The Current War: Director's Cut
The main problem with The Current War is one shared with a principal character in the film, Thomas Edison (Benedict Cumberbatch). There's simply too much genius to explore. The narrative focuses on the highly competitive—and, at times, acrimonious—race to lead America into the electrical age among a prickly yet brilliant Edison, a virtuous George Westinghouse (Michael Shannon), and oddball Nikola Tesla (Nicholas Hoult). Director Alfonso Gomez-Rejon makes some confounding choices in the overly busy first act, and he struggles to develop the three iconoclasts at the center of the story. As a result, the movie feels hollow. Uneven and downright odd cinematography plague The Current War as well, a fact made all the more unsatisfying by a brilliantly conceived segment near the conclusion that snapped me out of a stupor and made me wish Gomez-Rejon had imbued the rest of the work with such artfulness. A curious picture, The Current War somehow manages to skip over any of the very real drama at the story's center—a drama that quite literally changed the planet—reducing what was a fierce battle between world-altering titans to a petty squabble between obscenely rich industrialists. PG-13. DONOVAN FARLEY. Cedar Hills, Clackamas, Eastport, Bridgeport, Cascade, Evergreen Parkway, Fox Tower.

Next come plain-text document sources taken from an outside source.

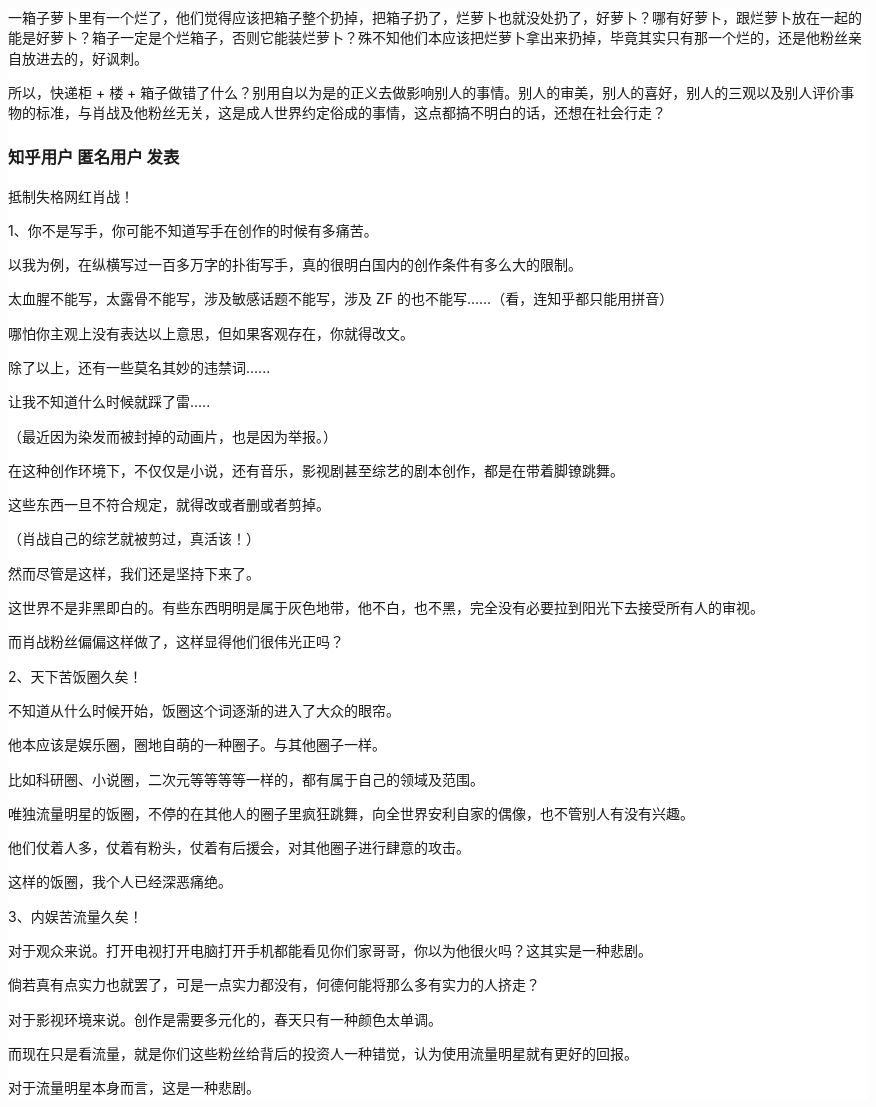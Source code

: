 一箱子萝卜里有一个烂了，他们觉得应该把箱子整个扔掉，把箱子扔了，烂萝卜也就没处扔了，好萝卜？哪有好萝卜，跟烂萝卜放在一起的能是好萝卜？箱子一定是个烂箱子，否则它能装烂萝卜？殊不知他们本应该把烂萝卜拿出来扔掉，毕竟其实只有那一个烂的，还是他粉丝亲自放进去的，好讽刺。

所以，快递柜 + 楼 + 箱子做错了什么？别用自以为是的正义去做影响别人的事情。别人的审美，别人的喜好，别人的三观以及别人评价事物的标准，与肖战及他粉丝无关，这是成人世界约定俗成的事情，这点都搞不明白的话，还想在社会行走？
    
    
    
    
### 知乎用户 匿名用户 发表
    
抵制失格网红肖战！

1、你不是写手，你可能不知道写手在创作的时候有多痛苦。

以我为例，在纵横写过一百多万字的扑街写手，真的很明白国内的创作条件有多么大的限制。

太血腥不能写，太露骨不能写，涉及敏感话题不能写，涉及 ZF 的也不能写......（看，连知乎都只能用拼音）

哪怕你主观上没有表达以上意思，但如果客观存在，你就得改文。

除了以上，还有一些莫名其妙的违禁词......

让我不知道什么时候就踩了雷.....

（最近因为染发而被封掉的动画片，也是因为举报。）

在这种创作环境下，不仅仅是小说，还有音乐，影视剧甚至综艺的剧本创作，都是在带着脚镣跳舞。

这些东西一旦不符合规定，就得改或者删或者剪掉。

（肖战自己的综艺就被剪过，真活该！）

然而尽管是这样，我们还是坚持下来了。

这世界不是非黑即白的。有些东西明明是属于灰色地带，他不白，也不黑，完全没有必要拉到阳光下去接受所有人的审视。

而肖战粉丝偏偏这样做了，这样显得他们很伟光正吗？

2、天下苦饭圈久矣！

不知道从什么时候开始，饭圈这个词逐渐的进入了大众的眼帘。

他本应该是娱乐圈，圈地自萌的一种圈子。与其他圈子一样。

比如科研圈、小说圈，二次元等等等等一样的，都有属于自己的领域及范围。

唯独流量明星的饭圈，不停的在其他人的圈子里疯狂跳舞，向全世界安利自家的偶像，也不管别人有没有兴趣。

他们仗着人多，仗着有粉头，仗着有后援会，对其他圈子进行肆意的攻击。

这样的饭圈，我个人已经深恶痛绝。

3、内娱苦流量久矣！

对于观众来说。打开电视打开电脑打开手机都能看见你们家哥哥，你以为他很火吗？这其实是一种悲剧。

倘若真有点实力也就罢了，可是一点实力都没有，何德何能将那么多有实力的人挤走？

对于影视环境来说。创作是需要多元化的，春天只有一种颜色太单调。

而现在只是看流量，就是你们这些粉丝给背后的投资人一种错觉，认为使用流量明星就有更好的回报。

对于流量明星本身而言，这是一种悲剧。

In 2019, no movie about the Nazis can be about just the Nationalsozialisten. Even a whimsical comedy in which an imaginary Hitler dines on a unicorn is bound to be scrutinized through the far right-distorted lens of the current political climate. To be fair, the latest from Taika Waititi (Thor: Ragnarok, What We Do in the Shadows) invites the scrutiny, terming itself an "anti-hate satire" and snapshotting the many conflicts among a 10-year-old Hitler Youth (Roman Griffin Davis), his mysterious mother (Scarlett Johansson), his make-believe Führer (Waititi) and the Jewish girl hiding in the attic (Thomasin McKenzie). But Jojo Rabbit proves satirical only in sight gag-driven intervals. In most other respects, it's your standard Hollywood anti-racism exercise in hipper packaging: A racist meets one of the people he hates and becomes less racist. While the cinematic idealism here dates back to The Great Dictator (1940) and its knowing naughtiness in subject matter to The Producers (1967), the sheer innocence of Jojo largely forbids it from saying something deeper or scarier about the boyish bitterness so often reborn with each new wave of fascism. Thus, every strong point of Jojo Rabbit—it's playful, pleasant, easy to watch—creates equal and opposite distraction. Huh. Maybe it is the perfect film for 2019. PG-13. CHANCE SOLEM-PFEIFER. Bagdad, Cedar Hills, Bridgeport, Division, Evergreen Parkway, Fox Tower.
Zombieland: Double Tap
When Zombieland was released in 2009, the film made a name for itself with its less than serious but still pitch-black take on the zombie genre—surpassing 2004's Dawn of the Dead as the top-grossing zombie movie in the U.S. This sequel reunites the core cast of Woody Harrelson, Jesse Eisenberg, Emma Stone and Abigail Breslin with original director Ruben Fleischer, and they deliver a cavalcade of jokes written by the Deadpool team. Double Tap's success hinges on the audience's enjoyment of this nonstop humor, and most of the quips are delightful enough to help the movie stand out when compared to more serious zombie fare. There are some intense frights, though, too, and showing more of these moments instead of the overwhelming zaniness that permeates the movie would've strengthened it overall. Double Tap won't bring many viewers new to the franchise to theaters, nor will it elicit many reactions other than "that was fine," but given today's political climate, two hours of things being "fine" is a welcome distraction, even if it means spending time with the undead. R. DONOVAN FARLEY. Dine-In Progress Ridge 13, Mill Plain 8, Vancouver Mall 23, Cedar Hills, Cinemagic, Clackamas, Cornelius, Eastport, Laurelhurst, Living Room, Oak Grove, Bridgeport, Cascade, Cinema 99, City Center, Division, Evergreen Parkway, Lloyd, Pioneer Place, Sherwood, Tigard, Vancouver Plaza, Scappoose, St. Johns Twin Cinema & Pub, Studio One.